Na Inglaterra, o pagamento é feito conforme uma escala que depende do nível de experiência e classificação do árbitro, podendo pagar entre U$ 92,37 mil (R$ 555 mil), US$ 132,84 mil (R$ 800 mil) e US$ 185,84 (R$ 1,1 mil). Por jogo, há o pagamento de US$ 1,4 mil (R$ 8,4 mil) ou US$ 1,05 mil (R$ 6 mil) em caso de assistentes de vídeo.

A Premier League também oferece um bônus de desempenho e acertos, com base na supervisão do Professional Game Match Officials Limited (PGMOL), órgão responsável pelo desenvolvimento e as nomeações de árbitros no futebol inglês. Conforme o The Athletic, os valores pagos na MLS, liga norte-americana, são similares aos dessas duas ligas europeias. Na sequência, vêm Itália, Alemanha e França.

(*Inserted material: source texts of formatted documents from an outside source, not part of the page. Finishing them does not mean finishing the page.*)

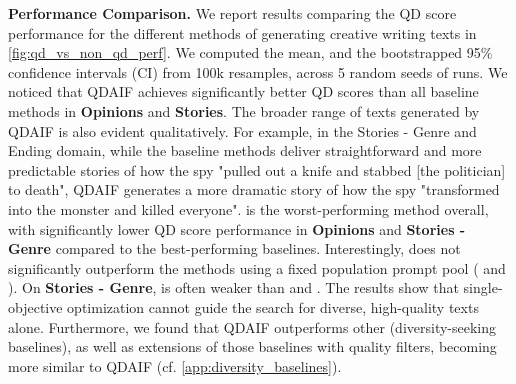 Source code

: \textbf{Performance Comparison.}
We report results comparing the QD score performance for the different methods of generating creative writing texts in \cref{fig:qd_vs_non_qd_perf}. We computed the mean, and the bootstrapped 95\% confidence intervals (CI) from 100k resamples, across 5 random seeds of runs. We noticed that QDAIF achieves significantly better QD scores than all baseline methods in \textbf{Opinions} and \textbf{Stories}. The broader range of texts generated by QDAIF is also evident qualitatively. For example, in the Stories - Genre and Ending domain, while the baseline methods deliver straightforward and more predictable stories of how the spy "pulled out a knife and stabbed [the politician] to death", QDAIF generates a more dramatic story of how the spy "transformed into the monster and killed everyone". \basethree{} is the worst-performing method overall, with significantly lower QD score performance in \textbf{Opinions} and \textbf{Stories - Genre} compared to the best-performing baselines. Interestingly, \basefour{} does not significantly outperform the methods using a fixed population prompt pool (\baseone{} and \basetwo). On \textbf{Stories - Genre}, \basefour{} is often weaker than \baseone{} and \basetwo. The results show that single-objective optimization cannot guide the search for diverse, high-quality texts alone. Furthermore, we found that QDAIF outperforms other (diversity-seeking baselines), as well as extensions of those baselines with quality filters, becoming more similar to QDAIF (cf. \cref{app:diversity_baselines}).

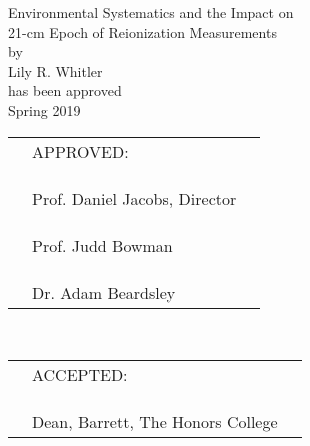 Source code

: \documentclass[12pt]{article}
\begin{document}
\doublespacing
\begin{center}
Environmental Systematics and the Impact on \\ 21-cm Epoch of Reionization Measurements \\
by \\
Lily R. Whitler \\
has been approved \\
Spring 2019 \vspace{0.1\textheight}

\begingroup
\renewcommand{\arraystretch}{0.7}
\begin{tabular}{p{1cm}p{3.5in}p{1cm}}
	& \centering APPROVED: & \\
	& & \\ & & \\
	& \hrulefill & \\
	& \hfill Prof. Daniel Jacobs, Director & \\
	& & \\ & & \\
	& \hrulefill & \\
	& \hfill Prof. Judd Bowman & \\
	& & \\ & & \\
	& \hrulefill & \\
	& \hfill Dr. Adam Beardsley &
\end{tabular} \vspace{0.075\textheight} \\
\begin{tabular}{p{1cm}p{3.5in}p{1cm}}
	& \centering ACCEPTED: & \\
	& & \\ & & \\
	& \hrulefill & \\
	& \hfill Dean, Barrett, The Honors College &
\end{tabular}
\endgroup
\end{center}
\thispagestyle{empty}
\newpage
{}
\end{document}

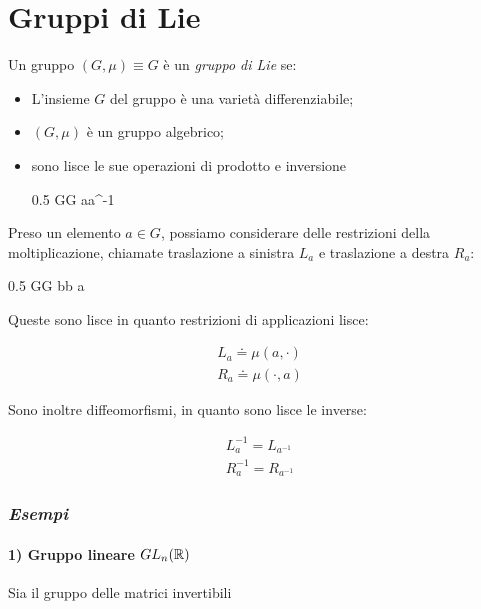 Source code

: \section{Gruppi di Lie}

Un gruppo $ (G,\mu) \equiv G $ è un \textit{gruppo di Lie} se:

\begin{itemize}
	\item L'insieme $ G $ del gruppo è una varietà differenziabile;
	
	\item $ (G,\mu) $ è un gruppo algebrico;
	
	\item sono lisce le sue operazioni di prodotto e inversione
	
		{0.5}{%
					{G}{G}
					{a}{a^{-1}}
				}
\end{itemize}
		
Preso un elemento $ a \in G $, possiamo considerare delle restrizioni della moltiplicazione, chiamate traslazione a sinistra $ L_{a} $ e traslazione a destra $ R_{a} $:

	{0.5}{%
				{G}{G}
				{b}{b a}
			}

Queste sono lisce in quanto restrizioni di applicazioni lisce:

\begin{gather}
	L_{a} \doteq \mu(a,\cdot) \\
	R_{a} \doteq \mu(\cdot,a) 
\end{gather}

Sono inoltre diffeomorfismi, in quanto sono lisce le inverse:

\begin{gather}
	L_{a}^{-1} = L_{a^{-1}} \\
	R_{a}^{-1} = R_{a^{-1}}
\end{gather}

\subsubsection{\textit{Esempi}}

\paragraph{1) Gruppo lineare $ GL_{n}(\mathbb{R}) $}

Sia il gruppo delle matrici invertibili

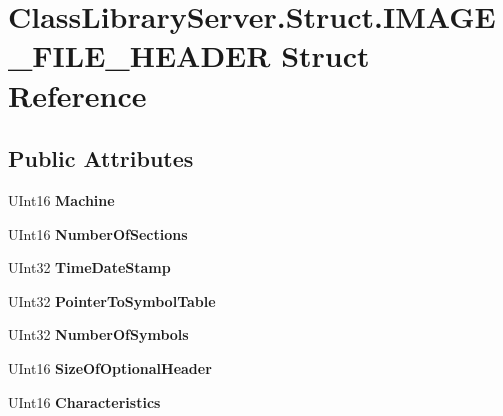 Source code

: \hypertarget{struct_class_library_server_1_1_struct_1_1_i_m_a_g_e___f_i_l_e___h_e_a_d_e_r}{}\section{Class\+Library\+Server.\+Struct.\+I\+M\+A\+G\+E\+\_\+\+F\+I\+L\+E\+\_\+\+H\+E\+A\+D\+ER Struct Reference}
\label{struct_class_library_server_1_1_struct_1_1_i_m_a_g_e___f_i_l_e___h_e_a_d_e_r}
\subsection*{Public Attributes}
\begin{DoxyCompactItemize}
\item 
\mbox{\label{struct_class_library_server_1_1_struct_1_1_i_m_a_g_e___f_i_l_e___h_e_a_d_e_r_aa5f813a18adfe7fb20fc92f09bfcb8d6}} 
U\+Int16 {\bfseries Machine}
\item 
\mbox{\label{struct_class_library_server_1_1_struct_1_1_i_m_a_g_e___f_i_l_e___h_e_a_d_e_r_a619506e50151a69605107aee78c03409}} 
U\+Int16 {\bfseries Number\+Of\+Sections}
\item 
\mbox{\label{struct_class_library_server_1_1_struct_1_1_i_m_a_g_e___f_i_l_e___h_e_a_d_e_r_a21b50d5e22e53caad31c36cda7a3a41d}} 
U\+Int32 {\bfseries Time\+Date\+Stamp}
\item 
\mbox{\label{struct_class_library_server_1_1_struct_1_1_i_m_a_g_e___f_i_l_e___h_e_a_d_e_r_a6cf208ef19fce49736eb6c6dc1f53fb9}} 
U\+Int32 {\bfseries Pointer\+To\+Symbol\+Table}
\item 
\mbox{\label{struct_class_library_server_1_1_struct_1_1_i_m_a_g_e___f_i_l_e___h_e_a_d_e_r_a15da069dbf8017b956bf0eec3f9b7b49}} 
U\+Int32 {\bfseries Number\+Of\+Symbols}
\item 
\mbox{\label{struct_class_library_server_1_1_struct_1_1_i_m_a_g_e___f_i_l_e___h_e_a_d_e_r_ac98815671d0d1e7369a7e0343dc66b10}} 
U\+Int16 {\bfseries Size\+Of\+Optional\+Header}
\item 
\mbox{\label{struct_class_library_server_1_1_struct_1_1_i_m_a_g_e___f_i_l_e___h_e_a_d_e_r_ae731f184ccb479e4ec772ae62e281cdb}} 
U\+Int16 {\bfseries Characteristics}
\end{DoxyCompactItemize}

A Inglaterra é um dos poucos países onde a arbitragem é profissionalizada, com uma estrutura que disponibiliza preparador físico, psicólogo, médico e fisioterapeuta aos juízes. Lá, os contratos são por temporada e, ao final de cada jornada, o desempenho dos profissionais é avaliado. Os piores não têm seus contratos renovados. Em Portugal, apenas árbitros com escudo FIFA podem aderir à profissionalização. A federação do país limita o número argumentando os altos custos com encargos trabalhistas.